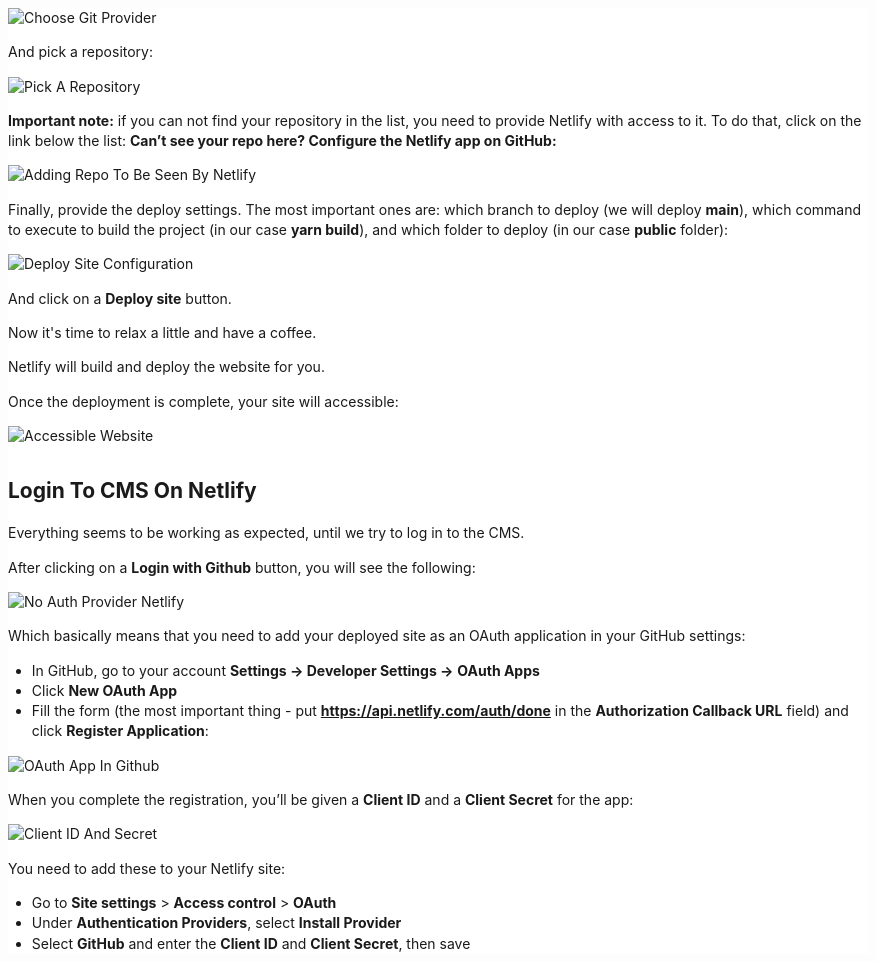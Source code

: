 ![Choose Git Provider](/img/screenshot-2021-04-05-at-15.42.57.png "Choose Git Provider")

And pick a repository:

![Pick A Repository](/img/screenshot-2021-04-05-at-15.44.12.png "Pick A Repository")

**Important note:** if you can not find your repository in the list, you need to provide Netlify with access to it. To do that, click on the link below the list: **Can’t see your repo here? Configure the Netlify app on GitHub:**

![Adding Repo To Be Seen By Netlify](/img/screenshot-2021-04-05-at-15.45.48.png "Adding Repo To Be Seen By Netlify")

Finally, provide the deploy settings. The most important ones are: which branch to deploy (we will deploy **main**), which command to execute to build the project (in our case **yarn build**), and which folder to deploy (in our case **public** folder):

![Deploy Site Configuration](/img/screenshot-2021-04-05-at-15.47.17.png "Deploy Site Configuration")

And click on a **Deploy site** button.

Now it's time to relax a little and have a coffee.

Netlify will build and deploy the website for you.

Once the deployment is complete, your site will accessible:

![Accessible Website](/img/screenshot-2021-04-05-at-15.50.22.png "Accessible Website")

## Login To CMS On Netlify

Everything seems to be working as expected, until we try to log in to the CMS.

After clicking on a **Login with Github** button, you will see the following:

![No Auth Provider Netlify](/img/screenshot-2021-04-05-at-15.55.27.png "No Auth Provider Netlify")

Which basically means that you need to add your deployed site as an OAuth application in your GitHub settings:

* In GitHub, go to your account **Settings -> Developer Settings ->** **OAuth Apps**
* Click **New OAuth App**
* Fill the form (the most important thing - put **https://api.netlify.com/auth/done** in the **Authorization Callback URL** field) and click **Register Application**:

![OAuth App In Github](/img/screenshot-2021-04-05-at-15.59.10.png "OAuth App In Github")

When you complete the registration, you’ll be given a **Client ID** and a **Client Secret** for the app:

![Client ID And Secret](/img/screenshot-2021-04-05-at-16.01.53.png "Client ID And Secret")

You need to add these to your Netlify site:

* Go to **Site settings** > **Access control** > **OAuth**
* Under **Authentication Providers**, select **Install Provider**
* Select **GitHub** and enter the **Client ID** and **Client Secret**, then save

- - - - - - -

## WHAT IS NEEDED
Your answer is an exact copy of the records above, stripped of pictures.

## ANSWER TO THE PROBLEM
Source code

: ![Choose Git Provider](/img/screenshot-2021-04-05-at-15.42.57.png "Choose Git Provider")

And pick a repository:

![Pick A Repository](/img/screenshot-2021-04-05-at-15.44.12.png "Pick A Repository")

**Important note:** if you can not find your repository in the list, you need to provide Netlify with access to it. To do that, click on the link below the list: **Can’t see your repo here? Configure the Netlify app on GitHub:**

![Adding Repo To Be Seen By Netlify](/img/screenshot-2021-04-05-at-15.45.48.png "Adding Repo To Be Seen By Netlify")

Finally, provide the deploy settings. The most important ones are: which branch to deploy (we will deploy **main**), which command to execute to build the project (in our case **yarn build**), and which folder to deploy (in our case **public** folder):

![Deploy Site Configuration](/img/screenshot-2021-04-05-at-15.47.17.png "Deploy Site Configuration")

And click on a **Deploy site** button.

Now it's time to relax a little and have a coffee.

Netlify will build and deploy the website for you.

Once the deployment is complete, your site will accessible:

![Accessible Website](/img/screenshot-2021-04-05-at-15.50.22.png "Accessible Website")

## Login To CMS On Netlify

Everything seems to be working as expected, until we try to log in to the CMS.

After clicking on a **Login with Github** button, you will see the following:

![No Auth Provider Netlify](/img/screenshot-2021-04-05-at-15.55.27.png "No Auth Provider Netlify")

Which basically means that you need to add your deployed site as an OAuth application in your GitHub settings:

* In GitHub, go to your account **Settings -> Developer Settings ->** **OAuth Apps**
* Click **New OAuth App**
* Fill the form (the most important thing - put **https://api.netlify.com/auth/done** in the **Authorization Callback URL** field) and click **Register Application**:

![OAuth App In Github](/img/screenshot-2021-04-05-at-15.59.10.png "OAuth App In Github")

When you complete the registration, you’ll be given a **Client ID** and a **Client Secret** for the app:

![Client ID And Secret](/img/screenshot-2021-04-05-at-16.01.53.png "Client ID And Secret")

You need to add these to your Netlify site:

* Go to **Site settings** > **Access control** > **OAuth**
* Under **Authentication Providers**, select **Install Provider**
* Select **GitHub** and enter the **Client ID** and **Client Secret**, then save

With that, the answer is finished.